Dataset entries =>
###
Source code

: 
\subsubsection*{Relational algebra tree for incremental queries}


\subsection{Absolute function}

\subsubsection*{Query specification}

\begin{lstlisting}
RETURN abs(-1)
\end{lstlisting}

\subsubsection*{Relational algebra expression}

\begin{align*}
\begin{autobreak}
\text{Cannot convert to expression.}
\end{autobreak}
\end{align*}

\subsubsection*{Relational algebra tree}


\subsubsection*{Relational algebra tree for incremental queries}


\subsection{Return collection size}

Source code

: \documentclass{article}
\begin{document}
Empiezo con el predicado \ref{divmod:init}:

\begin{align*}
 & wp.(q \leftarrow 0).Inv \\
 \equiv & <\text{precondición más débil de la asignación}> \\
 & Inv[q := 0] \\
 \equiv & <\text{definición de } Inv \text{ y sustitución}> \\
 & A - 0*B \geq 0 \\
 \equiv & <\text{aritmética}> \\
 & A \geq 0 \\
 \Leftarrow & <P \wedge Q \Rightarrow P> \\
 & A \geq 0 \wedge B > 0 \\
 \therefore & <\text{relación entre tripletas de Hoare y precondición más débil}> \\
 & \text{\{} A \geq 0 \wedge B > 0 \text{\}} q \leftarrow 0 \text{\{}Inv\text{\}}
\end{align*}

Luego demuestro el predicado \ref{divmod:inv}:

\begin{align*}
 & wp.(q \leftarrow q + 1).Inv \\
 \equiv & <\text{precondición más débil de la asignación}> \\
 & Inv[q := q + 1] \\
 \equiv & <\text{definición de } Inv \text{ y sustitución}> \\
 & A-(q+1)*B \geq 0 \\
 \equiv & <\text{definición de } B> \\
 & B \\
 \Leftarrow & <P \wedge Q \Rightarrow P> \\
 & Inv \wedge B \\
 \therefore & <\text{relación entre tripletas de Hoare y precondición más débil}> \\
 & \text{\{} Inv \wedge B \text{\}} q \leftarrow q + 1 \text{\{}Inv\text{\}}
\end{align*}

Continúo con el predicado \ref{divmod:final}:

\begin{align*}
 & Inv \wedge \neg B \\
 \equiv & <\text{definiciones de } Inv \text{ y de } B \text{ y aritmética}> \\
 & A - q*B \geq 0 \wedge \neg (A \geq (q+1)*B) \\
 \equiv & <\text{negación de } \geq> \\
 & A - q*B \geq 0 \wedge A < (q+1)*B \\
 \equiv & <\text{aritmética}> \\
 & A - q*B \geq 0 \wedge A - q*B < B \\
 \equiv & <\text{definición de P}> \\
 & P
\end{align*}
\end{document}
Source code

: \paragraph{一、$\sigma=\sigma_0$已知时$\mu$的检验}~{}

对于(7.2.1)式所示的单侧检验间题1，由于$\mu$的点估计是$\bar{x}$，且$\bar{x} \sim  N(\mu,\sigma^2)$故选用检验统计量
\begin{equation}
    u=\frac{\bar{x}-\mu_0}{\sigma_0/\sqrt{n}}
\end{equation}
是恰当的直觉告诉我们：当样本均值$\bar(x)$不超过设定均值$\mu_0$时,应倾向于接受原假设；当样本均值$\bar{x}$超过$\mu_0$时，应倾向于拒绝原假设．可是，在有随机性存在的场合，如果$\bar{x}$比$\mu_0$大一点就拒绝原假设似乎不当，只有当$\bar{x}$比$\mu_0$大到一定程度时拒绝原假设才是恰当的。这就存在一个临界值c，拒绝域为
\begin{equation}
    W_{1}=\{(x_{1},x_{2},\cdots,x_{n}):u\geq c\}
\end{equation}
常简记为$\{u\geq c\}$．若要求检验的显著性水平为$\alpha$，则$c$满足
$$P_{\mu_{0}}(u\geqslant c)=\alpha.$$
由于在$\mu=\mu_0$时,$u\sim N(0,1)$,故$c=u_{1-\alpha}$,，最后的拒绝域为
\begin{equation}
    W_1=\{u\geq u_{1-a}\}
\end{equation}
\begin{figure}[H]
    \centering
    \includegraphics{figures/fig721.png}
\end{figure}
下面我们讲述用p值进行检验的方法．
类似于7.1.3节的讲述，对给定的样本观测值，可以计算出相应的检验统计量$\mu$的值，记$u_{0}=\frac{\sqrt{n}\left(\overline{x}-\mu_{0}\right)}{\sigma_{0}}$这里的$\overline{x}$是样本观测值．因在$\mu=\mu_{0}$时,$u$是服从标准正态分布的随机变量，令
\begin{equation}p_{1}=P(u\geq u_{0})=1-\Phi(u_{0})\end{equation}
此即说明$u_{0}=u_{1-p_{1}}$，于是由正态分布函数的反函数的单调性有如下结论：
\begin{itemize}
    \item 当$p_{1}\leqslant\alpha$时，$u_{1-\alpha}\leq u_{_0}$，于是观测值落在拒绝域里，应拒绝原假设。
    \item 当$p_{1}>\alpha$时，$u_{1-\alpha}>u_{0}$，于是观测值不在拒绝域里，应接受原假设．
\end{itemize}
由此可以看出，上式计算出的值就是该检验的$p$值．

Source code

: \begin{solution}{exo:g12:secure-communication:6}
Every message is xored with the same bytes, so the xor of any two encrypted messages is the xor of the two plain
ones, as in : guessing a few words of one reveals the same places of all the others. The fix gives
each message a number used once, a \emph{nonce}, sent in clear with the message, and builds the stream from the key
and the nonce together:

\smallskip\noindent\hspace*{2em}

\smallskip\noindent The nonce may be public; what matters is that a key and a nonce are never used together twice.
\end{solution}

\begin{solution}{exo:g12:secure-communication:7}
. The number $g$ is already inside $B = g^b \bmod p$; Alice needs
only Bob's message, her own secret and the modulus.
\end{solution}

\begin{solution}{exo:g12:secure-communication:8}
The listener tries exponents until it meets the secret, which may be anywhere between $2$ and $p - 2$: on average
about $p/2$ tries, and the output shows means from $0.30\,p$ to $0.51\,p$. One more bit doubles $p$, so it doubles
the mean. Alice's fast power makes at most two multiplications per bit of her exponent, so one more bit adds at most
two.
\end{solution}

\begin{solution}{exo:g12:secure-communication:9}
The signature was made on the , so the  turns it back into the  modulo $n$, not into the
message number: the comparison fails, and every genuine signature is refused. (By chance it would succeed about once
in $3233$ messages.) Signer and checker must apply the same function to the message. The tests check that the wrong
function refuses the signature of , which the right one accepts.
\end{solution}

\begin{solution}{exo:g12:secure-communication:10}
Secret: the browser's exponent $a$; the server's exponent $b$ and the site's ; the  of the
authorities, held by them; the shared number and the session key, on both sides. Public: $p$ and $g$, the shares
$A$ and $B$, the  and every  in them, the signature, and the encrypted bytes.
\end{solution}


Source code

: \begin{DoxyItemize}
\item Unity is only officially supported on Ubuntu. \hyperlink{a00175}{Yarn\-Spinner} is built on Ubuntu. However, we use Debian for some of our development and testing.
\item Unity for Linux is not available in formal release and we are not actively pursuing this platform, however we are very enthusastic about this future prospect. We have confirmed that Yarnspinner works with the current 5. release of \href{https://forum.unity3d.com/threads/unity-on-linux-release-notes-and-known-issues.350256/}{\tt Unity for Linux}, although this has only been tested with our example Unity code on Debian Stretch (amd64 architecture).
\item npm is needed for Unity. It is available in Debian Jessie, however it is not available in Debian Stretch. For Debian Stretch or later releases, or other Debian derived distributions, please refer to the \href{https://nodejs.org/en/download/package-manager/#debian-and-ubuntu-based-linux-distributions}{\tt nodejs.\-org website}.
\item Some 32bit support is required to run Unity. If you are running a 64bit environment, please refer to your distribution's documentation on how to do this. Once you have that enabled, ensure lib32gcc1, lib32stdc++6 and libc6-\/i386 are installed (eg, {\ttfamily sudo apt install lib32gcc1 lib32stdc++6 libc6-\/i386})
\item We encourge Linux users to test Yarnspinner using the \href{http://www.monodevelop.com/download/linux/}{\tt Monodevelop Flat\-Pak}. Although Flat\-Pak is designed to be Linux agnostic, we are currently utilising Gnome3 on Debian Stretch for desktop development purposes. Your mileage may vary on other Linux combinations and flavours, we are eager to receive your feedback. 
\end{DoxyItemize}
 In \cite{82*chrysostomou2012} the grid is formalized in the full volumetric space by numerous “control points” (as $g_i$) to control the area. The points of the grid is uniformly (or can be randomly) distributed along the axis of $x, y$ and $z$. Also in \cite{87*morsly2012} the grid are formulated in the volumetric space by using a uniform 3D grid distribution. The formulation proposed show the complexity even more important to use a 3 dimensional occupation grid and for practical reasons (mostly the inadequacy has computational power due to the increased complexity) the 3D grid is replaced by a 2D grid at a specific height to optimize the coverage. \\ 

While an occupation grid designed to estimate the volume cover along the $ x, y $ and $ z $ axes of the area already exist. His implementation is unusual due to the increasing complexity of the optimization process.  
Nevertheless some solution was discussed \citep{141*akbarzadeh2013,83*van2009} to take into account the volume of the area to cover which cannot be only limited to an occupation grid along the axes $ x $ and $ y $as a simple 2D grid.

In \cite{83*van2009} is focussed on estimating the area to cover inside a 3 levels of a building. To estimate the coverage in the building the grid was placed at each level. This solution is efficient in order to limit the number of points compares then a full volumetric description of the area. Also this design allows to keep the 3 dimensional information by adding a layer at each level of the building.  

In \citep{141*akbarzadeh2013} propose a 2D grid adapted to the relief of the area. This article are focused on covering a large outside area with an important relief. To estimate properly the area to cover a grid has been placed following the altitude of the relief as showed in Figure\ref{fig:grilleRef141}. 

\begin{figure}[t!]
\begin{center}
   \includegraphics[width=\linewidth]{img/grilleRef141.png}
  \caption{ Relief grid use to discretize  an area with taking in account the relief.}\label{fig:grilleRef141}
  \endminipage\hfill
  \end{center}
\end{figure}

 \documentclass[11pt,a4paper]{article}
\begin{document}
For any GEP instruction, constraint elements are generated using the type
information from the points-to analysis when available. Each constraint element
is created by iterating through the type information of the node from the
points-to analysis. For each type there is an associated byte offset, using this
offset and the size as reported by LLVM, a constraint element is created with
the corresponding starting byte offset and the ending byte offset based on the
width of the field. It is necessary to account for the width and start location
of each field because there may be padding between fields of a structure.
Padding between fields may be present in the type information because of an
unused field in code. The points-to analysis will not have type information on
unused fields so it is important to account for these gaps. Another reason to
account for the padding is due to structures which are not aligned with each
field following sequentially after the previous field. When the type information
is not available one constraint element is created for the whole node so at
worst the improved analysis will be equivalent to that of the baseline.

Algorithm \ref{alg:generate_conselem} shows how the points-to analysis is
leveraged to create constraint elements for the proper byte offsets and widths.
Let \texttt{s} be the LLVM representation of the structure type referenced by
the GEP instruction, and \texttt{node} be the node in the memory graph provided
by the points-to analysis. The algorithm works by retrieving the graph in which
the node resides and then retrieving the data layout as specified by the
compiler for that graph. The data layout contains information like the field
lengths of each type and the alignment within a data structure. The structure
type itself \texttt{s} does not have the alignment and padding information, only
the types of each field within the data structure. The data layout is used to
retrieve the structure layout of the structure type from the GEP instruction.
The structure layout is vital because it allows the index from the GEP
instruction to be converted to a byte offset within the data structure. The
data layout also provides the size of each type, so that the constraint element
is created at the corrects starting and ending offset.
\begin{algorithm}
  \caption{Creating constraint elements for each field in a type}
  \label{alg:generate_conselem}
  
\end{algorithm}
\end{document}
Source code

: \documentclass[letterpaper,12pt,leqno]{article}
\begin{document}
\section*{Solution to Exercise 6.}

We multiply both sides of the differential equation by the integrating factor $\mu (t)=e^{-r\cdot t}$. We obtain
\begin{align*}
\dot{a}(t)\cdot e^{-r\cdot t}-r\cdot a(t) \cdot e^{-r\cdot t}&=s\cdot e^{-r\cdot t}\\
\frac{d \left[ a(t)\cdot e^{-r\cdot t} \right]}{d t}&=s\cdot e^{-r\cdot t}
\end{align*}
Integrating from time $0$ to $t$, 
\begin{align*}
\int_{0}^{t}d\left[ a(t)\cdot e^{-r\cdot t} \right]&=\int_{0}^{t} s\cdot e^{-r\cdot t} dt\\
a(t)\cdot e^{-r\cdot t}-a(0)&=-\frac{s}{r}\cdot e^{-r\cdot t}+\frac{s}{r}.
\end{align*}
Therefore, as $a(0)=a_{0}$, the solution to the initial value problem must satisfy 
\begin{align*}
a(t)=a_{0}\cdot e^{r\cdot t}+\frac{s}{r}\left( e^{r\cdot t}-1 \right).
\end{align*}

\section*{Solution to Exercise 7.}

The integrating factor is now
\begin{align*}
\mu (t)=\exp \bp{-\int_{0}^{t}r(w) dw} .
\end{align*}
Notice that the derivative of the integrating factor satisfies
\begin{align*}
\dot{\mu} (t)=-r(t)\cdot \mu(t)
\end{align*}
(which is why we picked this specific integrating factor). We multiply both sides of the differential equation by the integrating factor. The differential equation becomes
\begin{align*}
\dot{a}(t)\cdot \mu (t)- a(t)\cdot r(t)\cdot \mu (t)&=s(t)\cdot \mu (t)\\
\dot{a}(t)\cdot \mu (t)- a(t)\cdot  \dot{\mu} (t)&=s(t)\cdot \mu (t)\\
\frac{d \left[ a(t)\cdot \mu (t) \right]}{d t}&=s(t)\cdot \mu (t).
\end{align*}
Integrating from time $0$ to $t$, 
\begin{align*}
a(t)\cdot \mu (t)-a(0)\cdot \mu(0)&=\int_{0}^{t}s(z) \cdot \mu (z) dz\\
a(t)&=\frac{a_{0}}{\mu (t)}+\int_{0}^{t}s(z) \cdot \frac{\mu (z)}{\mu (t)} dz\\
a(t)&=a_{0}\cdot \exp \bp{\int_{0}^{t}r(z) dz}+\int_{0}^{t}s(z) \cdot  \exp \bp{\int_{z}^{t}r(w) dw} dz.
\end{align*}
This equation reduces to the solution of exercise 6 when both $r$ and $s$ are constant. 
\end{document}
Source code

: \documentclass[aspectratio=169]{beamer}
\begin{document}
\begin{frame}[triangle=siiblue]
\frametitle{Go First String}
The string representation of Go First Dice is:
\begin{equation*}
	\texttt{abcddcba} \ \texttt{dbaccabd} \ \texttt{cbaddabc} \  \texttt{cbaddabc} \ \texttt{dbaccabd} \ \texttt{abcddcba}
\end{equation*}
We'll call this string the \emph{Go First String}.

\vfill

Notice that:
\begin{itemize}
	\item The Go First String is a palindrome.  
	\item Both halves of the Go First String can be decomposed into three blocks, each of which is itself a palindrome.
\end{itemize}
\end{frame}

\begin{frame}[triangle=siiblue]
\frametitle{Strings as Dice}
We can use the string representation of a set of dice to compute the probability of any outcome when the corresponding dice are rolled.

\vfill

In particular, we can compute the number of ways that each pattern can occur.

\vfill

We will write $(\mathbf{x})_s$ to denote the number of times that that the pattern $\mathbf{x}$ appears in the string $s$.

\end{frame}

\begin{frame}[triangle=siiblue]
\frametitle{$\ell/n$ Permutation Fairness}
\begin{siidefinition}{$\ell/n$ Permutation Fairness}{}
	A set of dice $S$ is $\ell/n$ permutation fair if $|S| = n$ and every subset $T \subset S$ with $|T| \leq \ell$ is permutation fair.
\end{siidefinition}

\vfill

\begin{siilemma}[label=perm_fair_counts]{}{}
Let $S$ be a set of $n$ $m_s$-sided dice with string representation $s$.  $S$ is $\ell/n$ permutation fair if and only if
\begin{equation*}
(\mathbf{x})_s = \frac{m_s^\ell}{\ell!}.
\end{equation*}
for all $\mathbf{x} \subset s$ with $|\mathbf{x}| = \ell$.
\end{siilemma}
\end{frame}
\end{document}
###
EXERCISE PROMPT =>
Find the word "LLVM" in the entries. Copy each line that holds it.

WRITTEN RESPONSE =>
offset and the size as reported by LLVM, a constraint element is created with
Let \texttt{s} be the LLVM representation of the structure type referenced by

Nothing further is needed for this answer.